The standards come into effect on September 1 and aim to ensure the conveyancing and valuation processes determine the true value of the property, reducing risk for borrowers and lenders.
Some lenders are concerned that current processes do not always capture discounts and other incentives that buyers may be able to negotiate with developers when buying newly built property. As a result, lenders could unintentionally offer a mortgage based on a valuation of a property that is higher than the true price paid for it.
From September, lenders will require builders or developers of any newly built, converted or renovated property to complete a new disclosure of incentives’ form. This will be reinforced in the CML’s lenders’ handbook.
The Royal Institution of Chartered Surveyors will be amending its guidance to members to support the new requirements.

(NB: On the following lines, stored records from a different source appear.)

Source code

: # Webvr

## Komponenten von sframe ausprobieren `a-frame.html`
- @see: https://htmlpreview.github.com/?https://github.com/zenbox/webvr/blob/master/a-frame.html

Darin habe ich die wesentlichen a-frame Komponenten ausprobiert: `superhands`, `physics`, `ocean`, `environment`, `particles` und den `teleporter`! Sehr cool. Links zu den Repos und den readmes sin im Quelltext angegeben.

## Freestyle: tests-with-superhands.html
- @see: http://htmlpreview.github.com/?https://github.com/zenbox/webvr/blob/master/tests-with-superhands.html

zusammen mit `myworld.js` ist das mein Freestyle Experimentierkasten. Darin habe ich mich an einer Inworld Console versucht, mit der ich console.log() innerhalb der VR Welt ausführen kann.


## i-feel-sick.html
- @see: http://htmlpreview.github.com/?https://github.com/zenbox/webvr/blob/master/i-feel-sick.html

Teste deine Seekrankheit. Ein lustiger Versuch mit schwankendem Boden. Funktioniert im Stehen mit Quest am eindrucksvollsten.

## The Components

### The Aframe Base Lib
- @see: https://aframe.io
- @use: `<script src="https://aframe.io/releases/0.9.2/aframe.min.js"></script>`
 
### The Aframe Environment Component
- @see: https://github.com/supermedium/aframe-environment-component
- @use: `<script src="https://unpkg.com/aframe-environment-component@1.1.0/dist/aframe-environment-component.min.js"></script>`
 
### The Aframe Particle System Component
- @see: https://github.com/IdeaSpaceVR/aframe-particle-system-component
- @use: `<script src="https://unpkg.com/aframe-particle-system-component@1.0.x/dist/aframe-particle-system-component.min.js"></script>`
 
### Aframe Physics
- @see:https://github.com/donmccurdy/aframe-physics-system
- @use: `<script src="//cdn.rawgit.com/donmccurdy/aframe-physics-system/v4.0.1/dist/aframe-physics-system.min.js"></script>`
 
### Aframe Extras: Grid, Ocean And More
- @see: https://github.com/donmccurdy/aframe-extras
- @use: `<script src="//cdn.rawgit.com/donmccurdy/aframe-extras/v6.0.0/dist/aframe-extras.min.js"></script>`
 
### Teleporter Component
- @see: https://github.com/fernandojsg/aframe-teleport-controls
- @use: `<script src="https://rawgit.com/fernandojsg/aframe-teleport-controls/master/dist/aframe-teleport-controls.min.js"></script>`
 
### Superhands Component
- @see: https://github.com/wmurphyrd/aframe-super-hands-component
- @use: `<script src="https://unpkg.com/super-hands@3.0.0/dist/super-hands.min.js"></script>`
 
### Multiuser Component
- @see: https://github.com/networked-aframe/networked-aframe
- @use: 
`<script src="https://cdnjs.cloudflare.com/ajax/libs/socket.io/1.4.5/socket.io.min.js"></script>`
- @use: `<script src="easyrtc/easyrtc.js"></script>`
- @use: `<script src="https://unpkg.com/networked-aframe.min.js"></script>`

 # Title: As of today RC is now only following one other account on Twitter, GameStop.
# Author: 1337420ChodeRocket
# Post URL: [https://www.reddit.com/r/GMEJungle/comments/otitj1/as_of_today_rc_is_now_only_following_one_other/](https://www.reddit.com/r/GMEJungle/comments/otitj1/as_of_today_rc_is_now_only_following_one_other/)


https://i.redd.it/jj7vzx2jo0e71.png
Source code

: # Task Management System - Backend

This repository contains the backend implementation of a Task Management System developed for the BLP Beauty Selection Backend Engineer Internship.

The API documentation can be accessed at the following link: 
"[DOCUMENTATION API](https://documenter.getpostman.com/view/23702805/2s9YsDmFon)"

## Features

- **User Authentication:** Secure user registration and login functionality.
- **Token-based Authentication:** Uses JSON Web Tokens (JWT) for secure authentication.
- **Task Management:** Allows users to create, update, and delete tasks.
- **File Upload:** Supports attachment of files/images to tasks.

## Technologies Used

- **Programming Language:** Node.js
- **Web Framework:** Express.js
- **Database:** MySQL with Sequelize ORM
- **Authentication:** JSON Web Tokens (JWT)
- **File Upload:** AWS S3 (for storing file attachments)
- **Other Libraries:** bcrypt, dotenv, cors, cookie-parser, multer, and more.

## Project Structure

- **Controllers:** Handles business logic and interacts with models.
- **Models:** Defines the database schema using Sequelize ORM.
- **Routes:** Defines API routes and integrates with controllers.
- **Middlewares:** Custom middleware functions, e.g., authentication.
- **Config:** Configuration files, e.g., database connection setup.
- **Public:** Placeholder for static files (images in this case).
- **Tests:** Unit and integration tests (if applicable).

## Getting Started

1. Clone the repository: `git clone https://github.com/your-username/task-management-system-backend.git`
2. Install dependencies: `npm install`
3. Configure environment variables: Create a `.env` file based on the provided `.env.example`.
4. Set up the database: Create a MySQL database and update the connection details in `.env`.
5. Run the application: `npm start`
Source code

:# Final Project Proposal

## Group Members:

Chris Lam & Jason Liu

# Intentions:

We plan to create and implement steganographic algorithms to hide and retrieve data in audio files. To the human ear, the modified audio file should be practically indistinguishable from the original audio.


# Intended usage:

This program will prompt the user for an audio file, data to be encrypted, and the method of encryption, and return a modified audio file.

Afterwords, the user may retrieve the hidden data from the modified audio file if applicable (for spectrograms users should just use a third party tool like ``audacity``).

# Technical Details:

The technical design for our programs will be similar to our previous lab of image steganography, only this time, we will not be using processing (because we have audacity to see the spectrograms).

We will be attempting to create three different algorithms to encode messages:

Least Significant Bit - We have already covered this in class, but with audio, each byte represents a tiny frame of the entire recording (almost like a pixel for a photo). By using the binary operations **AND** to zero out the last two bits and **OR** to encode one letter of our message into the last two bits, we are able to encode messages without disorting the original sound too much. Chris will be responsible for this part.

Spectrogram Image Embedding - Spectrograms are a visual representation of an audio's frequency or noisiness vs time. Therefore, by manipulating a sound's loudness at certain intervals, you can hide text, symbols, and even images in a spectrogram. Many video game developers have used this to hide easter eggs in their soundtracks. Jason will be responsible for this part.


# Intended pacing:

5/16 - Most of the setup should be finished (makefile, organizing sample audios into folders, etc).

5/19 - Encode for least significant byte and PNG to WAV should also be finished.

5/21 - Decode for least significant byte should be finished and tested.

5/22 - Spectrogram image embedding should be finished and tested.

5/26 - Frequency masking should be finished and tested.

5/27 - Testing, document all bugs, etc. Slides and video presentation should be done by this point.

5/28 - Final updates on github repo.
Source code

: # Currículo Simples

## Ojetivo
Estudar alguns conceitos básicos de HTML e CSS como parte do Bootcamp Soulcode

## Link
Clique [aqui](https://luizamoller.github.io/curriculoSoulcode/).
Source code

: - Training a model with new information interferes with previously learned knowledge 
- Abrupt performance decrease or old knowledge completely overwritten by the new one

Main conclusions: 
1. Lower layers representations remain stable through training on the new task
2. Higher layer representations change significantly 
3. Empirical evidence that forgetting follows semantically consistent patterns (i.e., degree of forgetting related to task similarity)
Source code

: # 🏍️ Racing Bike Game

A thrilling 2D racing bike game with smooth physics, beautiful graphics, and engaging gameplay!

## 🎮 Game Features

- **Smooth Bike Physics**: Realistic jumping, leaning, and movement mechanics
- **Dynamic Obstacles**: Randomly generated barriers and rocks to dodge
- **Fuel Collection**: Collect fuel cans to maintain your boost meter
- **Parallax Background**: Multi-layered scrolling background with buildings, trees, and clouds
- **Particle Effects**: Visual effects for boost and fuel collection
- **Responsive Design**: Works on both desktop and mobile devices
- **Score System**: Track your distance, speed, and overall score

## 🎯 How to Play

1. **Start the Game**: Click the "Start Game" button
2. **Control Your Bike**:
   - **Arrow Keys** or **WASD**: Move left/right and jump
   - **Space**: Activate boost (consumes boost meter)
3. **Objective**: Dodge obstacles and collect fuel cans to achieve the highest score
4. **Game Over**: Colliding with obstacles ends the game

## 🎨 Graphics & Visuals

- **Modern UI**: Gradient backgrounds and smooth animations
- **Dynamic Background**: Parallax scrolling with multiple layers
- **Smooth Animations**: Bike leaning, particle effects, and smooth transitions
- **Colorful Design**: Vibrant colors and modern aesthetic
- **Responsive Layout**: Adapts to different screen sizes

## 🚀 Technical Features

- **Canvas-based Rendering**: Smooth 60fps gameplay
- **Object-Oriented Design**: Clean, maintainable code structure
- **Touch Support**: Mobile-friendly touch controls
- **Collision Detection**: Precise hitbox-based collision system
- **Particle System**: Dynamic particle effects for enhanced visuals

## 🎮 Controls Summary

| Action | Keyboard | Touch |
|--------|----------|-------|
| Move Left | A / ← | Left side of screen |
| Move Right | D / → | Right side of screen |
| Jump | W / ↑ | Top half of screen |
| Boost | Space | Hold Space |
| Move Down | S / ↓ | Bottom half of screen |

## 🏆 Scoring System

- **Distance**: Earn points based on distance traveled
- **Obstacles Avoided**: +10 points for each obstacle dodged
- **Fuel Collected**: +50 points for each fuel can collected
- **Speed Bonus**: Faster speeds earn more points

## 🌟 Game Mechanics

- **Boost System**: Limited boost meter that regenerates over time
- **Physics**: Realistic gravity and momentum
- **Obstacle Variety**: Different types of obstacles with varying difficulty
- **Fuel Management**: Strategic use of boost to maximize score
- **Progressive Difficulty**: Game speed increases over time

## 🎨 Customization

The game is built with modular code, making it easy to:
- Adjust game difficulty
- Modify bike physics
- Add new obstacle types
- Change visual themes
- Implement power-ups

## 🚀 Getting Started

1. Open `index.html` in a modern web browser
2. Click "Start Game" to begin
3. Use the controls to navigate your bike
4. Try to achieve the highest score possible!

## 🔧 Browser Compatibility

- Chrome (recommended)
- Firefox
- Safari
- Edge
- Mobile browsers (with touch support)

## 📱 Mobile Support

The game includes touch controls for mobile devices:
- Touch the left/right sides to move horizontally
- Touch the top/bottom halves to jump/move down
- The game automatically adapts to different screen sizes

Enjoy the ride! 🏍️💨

The Home Builders’ Federation and Homes for Scotland have recently added to their own codes of conduct to encourage greater transparency about discounts and other incentives and major builders are taking their own steps to address the issue.
CML director general Michael Coogan says: “We are introducing these measures to help sustain confidence in the market for newly built property. Lenders need to know about discounts and other incentives so they can be sure that the decision to offer a mortgage is based on a reliable valuation of the property. The new measures will provide additional security and safeguards for borrowers, as well as lenders.”
In a joint statement, the Home Builders Federation and Homes for Scotland say: “These initiatives will ensure that housing developers maintain the confidence of mortgage lenders and help with the process of buying a new home.”